Governor: House Votes to Give Up on NH's Children

From the Office of Governor John Lynch

CONCORD - Gov. John Lynch today criticized members of the House for giving up on New Hampshire's children, by choosing to call for yet another study instead of real action to reduce New Hampshire's high school dropout rate.

" The House majority voted today to give up on New Hampshire's children, " Governor Lynch said. " Instead of real action, the House chose yet again to ' study ' New Hampshire's dropout problem, " Gov. Lynch said. " Well, we've been studying this issue to death since at least the 1980s, if not longer, with little to show for it.

" Today, the Legislature had an opportunity to take bold action. To send a clear message that we aren't going to give up on our young people, or let them give up on themselves.
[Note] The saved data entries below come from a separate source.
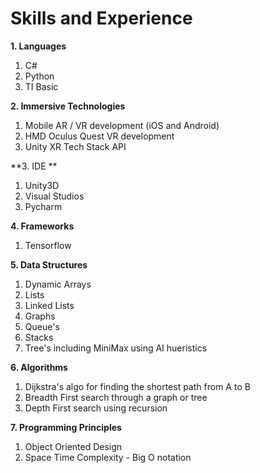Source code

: # Skills and Experience
**1. Languages**
   1. C#
   2. Python
   2. TI Basic
   
**2. Immersive Technologies**
   1.  Mobile AR / VR  development (iOS and Android)
   2.  HMD Oculus Quest VR development 
   3.  Unity XR Tech Stack API
   
**3. IDE **
   1. Unity3D
   2. Visual Studios
   3. Pycharm
   
**4. Frameworks**
   1. Tensorflow
     
**5. Data Structures** 
   1. Dynamic Arrays
   2. Lists
   3. Linked Lists
   4. Graphs
   5. Queue's
   6. Stacks
   7. Tree's including MiniMax using AI hueristics
     
**6. Algorithms**
   1.  Dijkstra's algo for finding the shortest path from A to B
   2.  Breadth First search through a graph or tree 
   3.  Depth First search using recursion 
   
**7. Programming Principles**
   1. Object Oriented Design
   2. Space Time Complexity - Big O notation
     

  

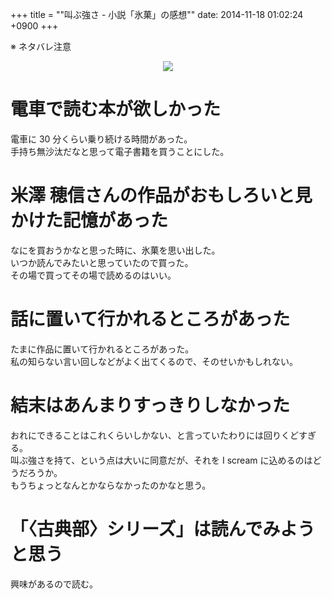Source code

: +++
title = ""叫ぶ強さ - 小説「氷菓」の感想""
date: 2014-11-18 01:02:24 +0900
+++

※ ネタバレ注意

<div style="text-align: center;"><a href="http://www.amazon.co.jp/gp/product/B009PKN0D0/ref=as_li_ss_il?ie=UTF8&camp=247&creative=7399&creativeASIN=B009PKN0D0&linkCode=as2&tag=5000164-22"><img border="0" src="http://ws-fe.amazon-adsystem.com/widgets/q?_encoding=UTF8&ASIN=B009PKN0D0&Format=_SL250_&ID=AsinImage&MarketPlace=JP&ServiceVersion=20070822&WS=1&tag=5000164-22" ></a><img src="http://ir-jp.amazon-adsystem.com/e/ir?t=5000164-22&l=as2&o=9&a=B009PKN0D0" width="1" height="1" border="0" alt="" style="border:none !important; margin:0px !important;" /></div>

電車で読む本が欲しかった
====
電車に 30 分くらい乗り続ける時間があった。  
手持ち無沙汰だなと思って電子書籍を買うことにした。

米澤 穂信さんの作品がおもしろいと見かけた記憶があった
====
なにを買おうかなと思った時に、氷菓を思い出した。  
いつか読んでみたいと思っていたので買った。  
その場で買ってその場で読めるのはいい。

話に置いて行かれるところがあった
====
たまに作品に置いて行かれるところがあった。  
私の知らない言い回しなどがよく出てくるので、そのせいかもしれない。

結末はあんまりすっきりしなかった
====
おれにできることはこれくらいしかない、と言っていたわりには回りくどすぎる。  
叫ぶ強さを持て、という点は大いに同意だが、それを I scream に込めるのはどうだろうか。  
もうちょっとなんとかならなかったのかなと思う。

「〈古典部〉シリーズ」は読んでみようと思う
====
興味があるので読む。
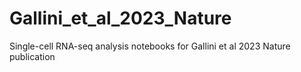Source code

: # Gallini_et_al_2023_Nature
Single-cell RNA-seq analysis notebooks for Gallini et al 2023 Nature publication
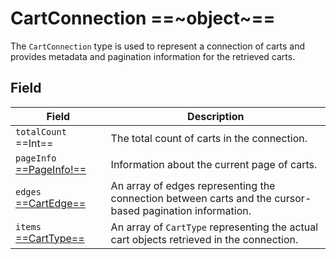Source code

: # CartConnection ==~object~==

The `CartConnection` type is used to represent a connection of carts and provides metadata and pagination information for the retrieved carts. 

## Field

| Field                                                            | Description                                                                                                            |
|------------------------------------------------------------------|------------------------------------------------------------------------------------------------------------------------|
| `totalCount`  ==Int==                                            | The total count of carts in the connection.                                                                            |
| `pageInfo` [ ==PageInfo!== ](../../Catalog/objects/PageInfo.md)  | Information about the current page of carts.                                                                           |
| `edges`  [ ==CartEdge== ](cart-edge.md)                          | An array of edges representing the connection between carts and the cursor-based pagination information.               |
| `items`  [ ==CartType== ](cart-type.md)                          | An array of `CartType` representing the actual cart objects retrieved in the connection.                               |

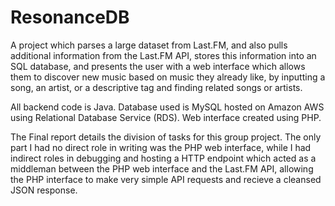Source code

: # ResonanceDB
A project which parses a large dataset from Last.FM, and also pulls additional information from the Last.FM API, stores this information into an SQL database, and presents the user with a web interface which allows them to discover new music based on music they already like, by inputting a song, an artist, or a descriptive tag and finding related songs or artists. 

All backend code is Java. Database used is MySQL hosted on Amazon AWS using Relational Database Service (RDS). Web interface created using PHP.

The Final report details the division of tasks for this group project. The only part I had no direct role in writing was the PHP web interface, while I had indirect roles in debugging and hosting a HTTP endpoint which acted as a middleman between the PHP web interface and the Last.FM API, allowing the PHP interface to make very simple API requests and recieve a cleansed JSON response.
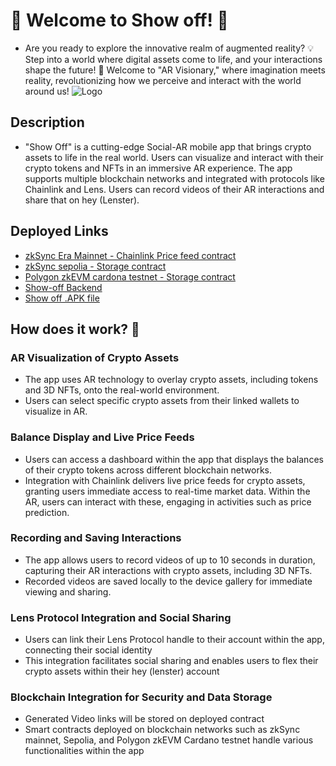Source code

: 


# 🌟 Welcome to Show off! 🤩
- Are you ready to explore the innovative realm of augmented reality? 💡 Step into a world where digital assets come to life, and your interactions shape the future! 🔮 Welcome to "AR Visionary," where imagination meets reality, revolutionizing how we perceive and interact with the world around us!
![Logo](https://res.cloudinary.com/dm6aa7jlg/image/upload/v1716806396/Screenshot_2024-05-27_133252_pki6lg.png)


## Description
- "Show Off" is a cutting-edge Social-AR mobile app that brings crypto assets to life in the real world. Users can visualize and interact with their crypto tokens and NFTs in an immersive AR experience. The app supports multiple blockchain networks and integrated with protocols like Chainlink and Lens. Users can record videos of their AR interactions and share that on hey (Lenster).



## Deployed Links

 - [zkSync Era Mainnet - Chainlink Price feed contract](https://explorer.zksync.io/address/0x08Cf2623FCc3472678C7C427Acea23CBE4CcB641#contract)
 - [zkSync sepolia - Storage contract](https://sepolia.explorer.zksync.io/address/0x5FC9b846a037b4A6DF8fBEFFc03A1Cc4bec57163#transactions)
 - [Polygon zkEVM cardona testnet - Storage contract](https://cardona-zkevm.polygonscan.com/address/0x61943eFBbDcB58F6F5a1171699AdAA4dBd9c748f)
 - [Show-off Backend](https://github.com/phovious-14/show-off-backend)
 - [Show off .APK file](https://drive.google.com/file/d/1-j2eeAI65vVQCZx1gkRBCLkdUXaVRbvH/view?usp=sharing)


## How does it work? 🤔

### AR Visualization of Crypto Assets
- The app uses AR technology to overlay crypto assets, including tokens and 3D NFTs, onto the real-world environment.
- Users can select specific crypto assets from their linked wallets to visualize in AR.

### Balance Display and Live Price Feeds
- Users can access a dashboard within the app that displays the balances of their crypto tokens across different blockchain networks.
- Integration with Chainlink delivers live price feeds for crypto assets, granting users immediate access to real-time market data. Within the AR, users can interact with these, engaging in activities such as price prediction.

### Recording and Saving Interactions
- The app allows users to record videos of up to 10 seconds in duration, capturing their AR interactions with crypto assets, including 3D NFTs.
- Recorded videos are saved locally to the device gallery for immediate viewing and sharing.

### Lens Protocol Integration and Social Sharing
- Users can link their Lens Protocol handle to their account within the app, connecting their social identity 
- This integration facilitates social sharing and enables users to flex their crypto assets within their hey (lenster) account

### Blockchain Integration for Security and Data Storage
- Generated Video links will be stored on deployed contract
- Smart contracts deployed on blockchain networks such as zkSync mainnet, Sepolia, and Polygon zkEVM Cardano testnet handle various functionalities within the app

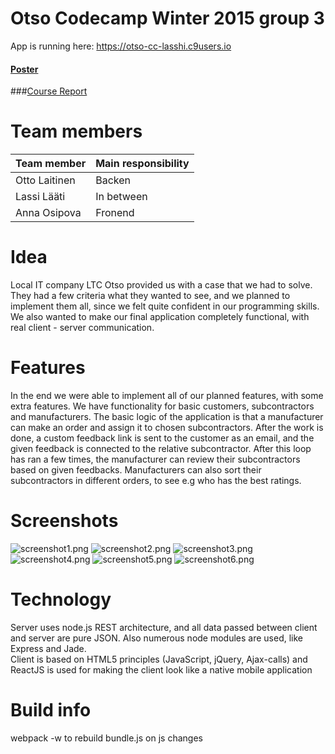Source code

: # Otso Codecamp Winter 2015 group 3
App is running here: https://otso-cc-lasshi.c9users.io

#### [Poster](./doc/poster.svg)

###[Course Report](https://docs.google.com/document/d/1NsvPyfmmsD1wCs2x39Vm1WNjHJE0ldgjEl0gVZvLLyA/edit?usp=sharing)

# Team members

| Team member    | Main responsibility  |
| :------------- | :-------------       |
| Otto Laitinen  | Backen               |
| Lassi Lääti    | In between           |
| Anna Osipova   | Fronend              |

# Idea
Local IT company LTC Otso provided us with a case that we had to solve. They had a few criteria what they wanted to see, and we planned to implement them all, since we felt quite confident in our programming skills. We also wanted to make our final application completely functional, with real client - server communication.

# Features
In the end we were able to implement all of our planned features, with some extra features. We have functionality for basic customers, subcontractors and manufacturers. The basic logic of the application is that a manufacturer can make an order and assign it to chosen subcontractors. After the work is done, a custom feedback link is sent to the customer as an email, and the given feedback is connected to the relative subcontractor. After this loop has ran a few times, the manufacturer can review their subcontractors based on given feedbacks. Manufacturers can also sort their subcontractors in different orders, to see e.g who has the best ratings.

# Screenshots

![screenshot1.png](./doc/screenshot1.png)
![screenshot2.png](./doc/screenshot2.png)
![screenshot3.png](./doc/screenshot3.png)
![screenshot4.png](./doc/screenshot4.png)
![screenshot5.png](./doc/screenshot5.png)
![screenshot6.png](./doc/screenshot6.png)

# Technology
Server uses node.js REST architecture, and all data passed between client and server are pure JSON. Also numerous node modules are used, like Express and Jade.  
Client is based on HTML5 principles (JavaScript, jQuery, Ajax-calls) and ReactJS is used for making the client look like a native mobile application

# Build info
webpack -w to rebuild bundle.js on js changes
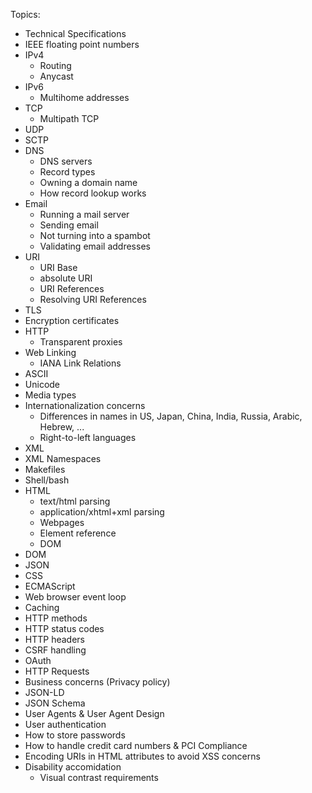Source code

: Topics:

* Technical Specifications
* IEEE floating point numbers
* IPv4
	* Routing
	* Anycast
* IPv6
	* Multihome addresses
* TCP
	* Multipath TCP
* UDP
* SCTP
* DNS
	* DNS servers
	* Record types
	* Owning a domain name
	* How record lookup works
* Email
	* Running a mail server
	* Sending email
	* Not turning into a spambot
	* Validating email addresses
* URI
	* URI Base
	* absolute URI
	* URI References
	* Resolving URI References
* TLS
* Encryption certificates
* HTTP
	* Transparent proxies
* Web Linking
	* IANA Link Relations
* ASCII
* Unicode
* Media types
* Internationalization concerns
	* Differences in names in US, Japan, China, India, Russia, Arabic, Hebrew, ...
	* Right-to-left languages
* XML
* XML Namespaces
* Makefiles
* Shell/bash
* HTML
	* text/html parsing
	* application/xhtml+xml parsing
	* Webpages
	* Element reference
	* DOM
* DOM
* JSON
* CSS
* ECMAScript
* Web browser event loop
* Caching
* HTTP methods
* HTTP status codes
* HTTP headers
* CSRF handling
* OAuth
* HTTP Requests
* Business concerns (Privacy policy)
* JSON-LD
* JSON Schema
* User Agents & User Agent Design
* User authentication
* How to store passwords
* How to handle credit card numbers & PCI Compliance
* Encoding URIs in HTML attributes to avoid XSS concerns
* Disability accomidation
	* Visual contrast requirements

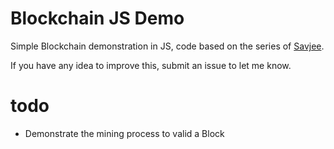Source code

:# Blockchain JS Demo

Simple Blockchain demonstration in JS, code based on the series of [Savjee](https://www.youtube.com/watch?v=zVqczFZr124).

If you have any idea to improve this, submit an issue to let me know.


# todo

- Demonstrate the mining process to valid a Block
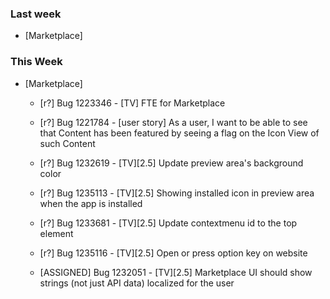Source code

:### Last week

* [Marketplace]

### This Week

* [Marketplace]
  - [r?] Bug 1223346 - [TV] FTE for Marketplace
  - [r?] Bug 1221784 - [user story] As a user, I want to be able to see that Content has been featured by seeing a flag on the Icon View of such Content

  - [r?] Bug 1232619 - [TV][2.5] Update preview area's background color
  - [r?] Bug 1235113 - [TV][2.5] Showing installed icon in preview area when the app is installed

  - [r?] Bug 1233681 - [TV][2.5] Update contextmenu id to the top element
  - [r?] Bug 1235116 - [TV][2.5] Open or press option key on website

  - [ASSIGNED] Bug 1232051 - [TV][2.5] Marketplace UI should show strings (not just API data) localized for the user

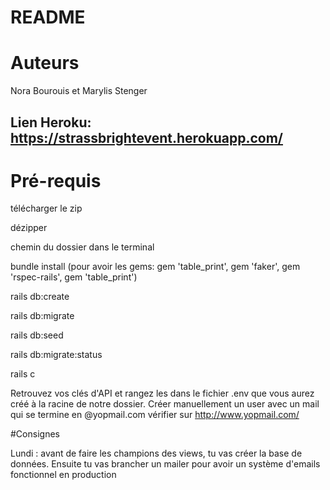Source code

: # README

# Auteurs
Nora Bourouis et Marylis Stenger

## Lien Heroku: https://strassbrightevent.herokuapp.com/

# Pré-requis 
télécharger le zip 

dézipper 

chemin du dossier dans le terminal 

bundle install (pour avoir les gems: gem 'table_print', gem 'faker', gem 'rspec-rails', gem 'table_print') 

rails db:create 

rails db:migrate 

rails db:seed 

rails db:migrate:status

rails c

Retrouvez vos clés d'API et rangez les dans le fichier .env que vous aurez créé à la racine de notre dossier.
Créer manuellement un user avec un mail qui se termine en @yopmail.com
vérifier sur http://www.yopmail.com/


#Consignes

Lundi : avant de faire les champions des views, tu vas créer la base de données. Ensuite tu vas brancher un mailer pour avoir un système d'emails fonctionnel en production
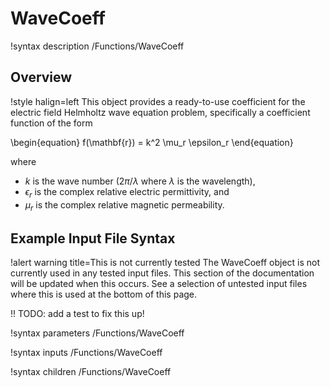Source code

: # WaveCoeff

!syntax description /Functions/WaveCoeff

## Overview

!style halign=left
This object provides a ready-to-use coefficient for the electric field Helmholtz wave equation problem, specifically a coefficient function of the form

\begin{equation}
  f(\mathbf{r}) = k^2 \mu_r \epsilon_r
\end{equation}

where

- $k$ is the wave number ($2 \pi / \lambda$ where $\lambda$ is the wavelength),
- $\epsilon_r$ is the complex relative electric permittivity, and
- $\mu_r$ is the complex relative magnetic permeability.

## Example Input File Syntax

!alert warning title=This is not currently tested
The WaveCoeff object is not currently used in any tested input files. This
section of the documentation will be updated when this occurs. See a selection of
untested input files where this is used at the bottom of this page.

!! TODO: add a test to fix this up!

!syntax parameters /Functions/WaveCoeff

!syntax inputs /Functions/WaveCoeff

!syntax children /Functions/WaveCoeff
To set a deadline for our state to reduce number of dropouts, instead of just talking about it, " Gov. Lynch said. " It's time we stop taking the easy way out, and stop allowing the students who need the most help to drop out. "

" But instead of putting the needs of New Hampshire's young people and economy first, the majority of House members made excuses or, in some cases, simply decided to put partisan politics first, " Gov. Lynch said.

The House voted today against legislation, SB268, that would have raised New Hampshire's compulsory age from 16 to 18 and allowed students, parents and schools to develop alternative learning programs for students who do not succeed in traditional classroom settings. The legislation is part of an overall state strategy to reduce New Hampshire's high school dropout rate.

New Hampshire is currently spending $25 million a year on dropout prevention and recovery. In addition, Gov. Lynch recently held a summit bringing together 250 educators, business and community leaders, law enforcement and lawmakers to develop strategies for implementing the law. The legislation would have gone into effect in the 2008-2009 school year.

New Hampshire's compulsory attendance age was set at 16 in 1903.

" I will keep fighting to help every New Hampshire child get a high school diploma. We have to stop pretending that young people can get by today with the same amount of education as in 1903. It's just not true, " Gov. Lynch said.

The bipartisan legislation had broad support from business and community leaders, law enforcement and educators. The Senate approved the bill by a vote to 17-7, and the House Education Committee recommended it be passed.

Yesterday, members of House Republican Leadership, decided they were going to oppose the recommendation of the House Education Committee and push instead for a study.